To remind yourself that you’re doing your best, you can make a list of moments as a parent you’re proud of and read it when you feel doubt creeping in.
• Learn Grounding Skills
Children often invoke many intense feelings — love and pride but also exasperation and anger. They also make each day unpredictable. ADHD can make those emotions and uncertainty even more intense and overwhelming. It stresses you out and strains your relationship with your children or partner.
To avoid that, learn how to calm yourself and regain control of your emotions. It’s good to have a few tested grounding techniques, such as breathing exercises, to use when you feel anxiety or anger building up.
Consider introducing time-outs as a tool for your whole family to take a moment for yourself. You can come up with code words or signs to use to signal the need to step back.
• Be Consistent
Children need consistency and steadfastness from their parents, and that’s something that people with ADHD can have trouble with.
You may find it easier to stay consistent by creating a list of rules and the consequences for breaking them. For example, you could define how much social media or screen time your children can have. (And you might think about following those same rules yourself.) Place the list of rules somewhere visible for all family members — in the kitchen, for example. Ensure your children understand each rule and what happens when they break it.
And, again, forgive yourself for not always following or enforcing the rules you set. But also hold yourself accountable. Own up to your mistakes and apologize to your children when you were in the wrong.

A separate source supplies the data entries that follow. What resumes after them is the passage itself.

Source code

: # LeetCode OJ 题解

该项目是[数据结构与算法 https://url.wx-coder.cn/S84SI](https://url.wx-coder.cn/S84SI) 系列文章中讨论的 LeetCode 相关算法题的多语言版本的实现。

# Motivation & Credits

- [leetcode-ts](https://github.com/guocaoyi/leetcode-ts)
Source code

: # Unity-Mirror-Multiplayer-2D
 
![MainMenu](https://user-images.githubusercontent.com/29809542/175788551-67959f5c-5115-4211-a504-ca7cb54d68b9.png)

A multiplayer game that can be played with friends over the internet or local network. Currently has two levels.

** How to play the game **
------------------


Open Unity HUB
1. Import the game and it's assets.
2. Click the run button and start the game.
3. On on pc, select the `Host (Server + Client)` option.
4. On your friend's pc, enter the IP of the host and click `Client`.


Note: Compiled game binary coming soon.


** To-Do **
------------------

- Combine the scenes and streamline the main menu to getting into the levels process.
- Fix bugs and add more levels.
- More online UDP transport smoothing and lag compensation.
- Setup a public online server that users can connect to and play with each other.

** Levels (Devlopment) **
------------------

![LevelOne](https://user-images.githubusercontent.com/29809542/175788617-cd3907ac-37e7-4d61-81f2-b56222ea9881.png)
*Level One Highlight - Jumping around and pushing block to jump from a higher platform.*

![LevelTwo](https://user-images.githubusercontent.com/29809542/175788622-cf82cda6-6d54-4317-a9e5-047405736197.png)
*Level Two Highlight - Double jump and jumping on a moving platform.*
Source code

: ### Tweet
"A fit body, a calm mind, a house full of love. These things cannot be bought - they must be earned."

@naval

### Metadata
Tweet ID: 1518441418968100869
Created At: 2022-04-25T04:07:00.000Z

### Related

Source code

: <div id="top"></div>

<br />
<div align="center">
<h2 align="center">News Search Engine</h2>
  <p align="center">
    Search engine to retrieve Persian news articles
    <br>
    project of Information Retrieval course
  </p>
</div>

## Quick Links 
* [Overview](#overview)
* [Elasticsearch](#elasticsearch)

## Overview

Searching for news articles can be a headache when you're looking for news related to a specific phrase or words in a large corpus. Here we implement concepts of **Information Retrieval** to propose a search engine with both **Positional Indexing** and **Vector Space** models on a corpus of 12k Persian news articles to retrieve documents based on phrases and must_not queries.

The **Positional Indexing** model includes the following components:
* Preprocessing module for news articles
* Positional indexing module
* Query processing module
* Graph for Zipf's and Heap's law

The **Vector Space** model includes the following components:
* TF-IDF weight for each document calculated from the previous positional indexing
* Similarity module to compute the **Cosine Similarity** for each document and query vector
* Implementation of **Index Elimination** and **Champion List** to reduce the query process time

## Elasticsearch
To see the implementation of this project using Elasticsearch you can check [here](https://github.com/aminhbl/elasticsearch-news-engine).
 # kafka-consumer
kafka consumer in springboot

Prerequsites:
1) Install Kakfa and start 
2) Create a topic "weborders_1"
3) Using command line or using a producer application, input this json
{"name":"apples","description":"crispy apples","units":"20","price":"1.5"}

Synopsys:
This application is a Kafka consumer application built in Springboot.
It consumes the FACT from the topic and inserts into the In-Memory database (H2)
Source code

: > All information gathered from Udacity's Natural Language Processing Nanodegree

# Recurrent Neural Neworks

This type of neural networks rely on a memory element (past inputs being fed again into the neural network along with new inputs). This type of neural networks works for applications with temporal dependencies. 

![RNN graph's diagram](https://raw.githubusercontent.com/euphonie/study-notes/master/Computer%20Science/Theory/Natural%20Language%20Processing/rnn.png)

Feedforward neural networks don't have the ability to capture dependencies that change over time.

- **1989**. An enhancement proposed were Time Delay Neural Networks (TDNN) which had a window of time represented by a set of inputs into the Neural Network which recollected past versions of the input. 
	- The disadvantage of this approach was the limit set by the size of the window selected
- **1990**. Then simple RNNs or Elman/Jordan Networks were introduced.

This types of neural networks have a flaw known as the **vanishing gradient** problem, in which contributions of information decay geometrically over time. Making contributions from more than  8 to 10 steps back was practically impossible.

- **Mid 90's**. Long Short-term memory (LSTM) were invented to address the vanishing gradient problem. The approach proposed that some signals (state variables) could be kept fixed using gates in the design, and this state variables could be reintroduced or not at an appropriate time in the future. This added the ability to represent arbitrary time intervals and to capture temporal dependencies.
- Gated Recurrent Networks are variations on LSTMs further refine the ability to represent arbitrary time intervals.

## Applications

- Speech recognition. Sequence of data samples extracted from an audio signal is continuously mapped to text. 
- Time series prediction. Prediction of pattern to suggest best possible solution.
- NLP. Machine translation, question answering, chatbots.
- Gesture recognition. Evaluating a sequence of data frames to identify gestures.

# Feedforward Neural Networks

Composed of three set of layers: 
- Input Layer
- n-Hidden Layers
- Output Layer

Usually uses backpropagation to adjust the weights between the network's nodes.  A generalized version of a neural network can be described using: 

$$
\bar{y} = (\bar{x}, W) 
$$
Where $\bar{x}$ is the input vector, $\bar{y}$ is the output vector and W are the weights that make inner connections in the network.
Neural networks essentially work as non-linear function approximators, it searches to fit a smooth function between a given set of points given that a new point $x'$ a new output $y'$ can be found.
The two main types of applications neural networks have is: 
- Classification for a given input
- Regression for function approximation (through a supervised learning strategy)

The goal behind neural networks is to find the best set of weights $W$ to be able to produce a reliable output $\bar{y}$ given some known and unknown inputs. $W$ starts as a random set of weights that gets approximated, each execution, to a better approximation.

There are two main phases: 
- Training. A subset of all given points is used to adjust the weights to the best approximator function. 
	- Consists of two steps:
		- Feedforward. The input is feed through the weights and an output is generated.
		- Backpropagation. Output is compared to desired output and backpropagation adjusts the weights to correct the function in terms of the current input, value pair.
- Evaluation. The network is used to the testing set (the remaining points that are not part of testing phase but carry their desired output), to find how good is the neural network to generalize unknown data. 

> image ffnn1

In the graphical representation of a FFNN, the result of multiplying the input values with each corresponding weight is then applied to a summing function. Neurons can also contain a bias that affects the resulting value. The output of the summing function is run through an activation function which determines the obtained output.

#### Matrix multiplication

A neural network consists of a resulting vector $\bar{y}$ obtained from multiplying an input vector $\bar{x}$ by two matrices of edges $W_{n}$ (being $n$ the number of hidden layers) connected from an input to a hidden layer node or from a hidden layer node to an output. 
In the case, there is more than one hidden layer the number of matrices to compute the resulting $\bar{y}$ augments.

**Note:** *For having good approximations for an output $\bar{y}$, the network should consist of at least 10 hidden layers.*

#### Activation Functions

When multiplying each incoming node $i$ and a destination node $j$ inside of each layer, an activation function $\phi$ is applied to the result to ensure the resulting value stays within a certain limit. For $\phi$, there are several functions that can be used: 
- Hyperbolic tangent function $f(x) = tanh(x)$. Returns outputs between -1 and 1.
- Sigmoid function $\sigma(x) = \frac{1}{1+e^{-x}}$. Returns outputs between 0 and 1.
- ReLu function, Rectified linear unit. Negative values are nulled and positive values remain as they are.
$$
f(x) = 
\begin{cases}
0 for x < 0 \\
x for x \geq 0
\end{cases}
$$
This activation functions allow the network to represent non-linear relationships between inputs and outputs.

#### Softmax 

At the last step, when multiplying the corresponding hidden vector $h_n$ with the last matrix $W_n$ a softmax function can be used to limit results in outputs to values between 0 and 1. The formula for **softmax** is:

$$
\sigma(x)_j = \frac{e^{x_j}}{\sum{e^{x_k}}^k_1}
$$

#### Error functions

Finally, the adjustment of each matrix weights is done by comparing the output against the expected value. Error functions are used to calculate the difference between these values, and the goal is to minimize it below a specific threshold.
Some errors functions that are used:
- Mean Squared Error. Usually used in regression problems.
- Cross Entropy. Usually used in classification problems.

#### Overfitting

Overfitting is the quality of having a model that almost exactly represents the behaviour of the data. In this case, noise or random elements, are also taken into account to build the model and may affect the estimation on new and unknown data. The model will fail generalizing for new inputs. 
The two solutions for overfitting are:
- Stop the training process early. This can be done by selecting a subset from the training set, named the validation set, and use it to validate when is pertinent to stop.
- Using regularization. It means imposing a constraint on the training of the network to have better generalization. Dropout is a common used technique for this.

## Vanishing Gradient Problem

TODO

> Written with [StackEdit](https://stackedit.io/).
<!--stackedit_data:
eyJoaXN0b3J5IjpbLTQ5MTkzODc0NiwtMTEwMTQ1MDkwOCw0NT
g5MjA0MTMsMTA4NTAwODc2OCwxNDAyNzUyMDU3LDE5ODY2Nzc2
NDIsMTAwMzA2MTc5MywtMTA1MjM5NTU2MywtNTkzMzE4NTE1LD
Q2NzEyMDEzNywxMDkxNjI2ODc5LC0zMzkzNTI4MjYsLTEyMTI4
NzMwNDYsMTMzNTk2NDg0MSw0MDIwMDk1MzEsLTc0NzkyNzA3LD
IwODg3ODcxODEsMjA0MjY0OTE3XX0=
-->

• Schedule Bonding Time with Your Child
ADHD symptoms such as forgetfulness or lack of organization can make finding time to spend with your children a challenge. One simple thing you can do to ensure you have plenty of opportunities to bond, and not forget any promises to hang out, is to schedule them and enter them into your calendar.
Remember that using a planner or reminders doesn’t make you a bad parent. In fact, it’s the opposite — you’re using ADHD-friendly strategies to ensure you do make space to bond with your child.
• Stay Organized
As a parent, it’s essential to implement structures to stay organized.
In the context of ADHD, Addkinson prefers the terms “scaffolding and guardrails.” They symbolize, she says, “the mobility and flexibility that contribute to an ADHDer’s ability to do all the things along the way to being the parent, the partner and the human they want to be.”
She encourages parents with ADHD to experiment and see what helps them enhance their executive functions and stay on top of things.
“There is no one best way. How ADHDers, including me, manage our ADHD will be as uniquely individual as we are,” she says.
Ways to stay organized include regular family meetings where you set schedules and discuss important dates or needs. And they might include preparing well before crucial events, such as the start of the school year or a vacation. Consider setting up a planner for each family member or a shared calendar.
• Ask for Help
Remember that you’re not alone in this parenting journey. You have your partner or ex-partner — if you’re co-parenting — as well as relatives and friends who will support you. You can also reach out to a doctor or a mental health professional.
“Look for models and good tips on parenting from others you trust or respect,” Stein says. “I recommend talking to your child’s pediatrician, who is a valuable resource and can connect you with parent training programs or recommend a therapist.”
Don’t be afraid to reach out to those you trust for help. After all, it takes a village.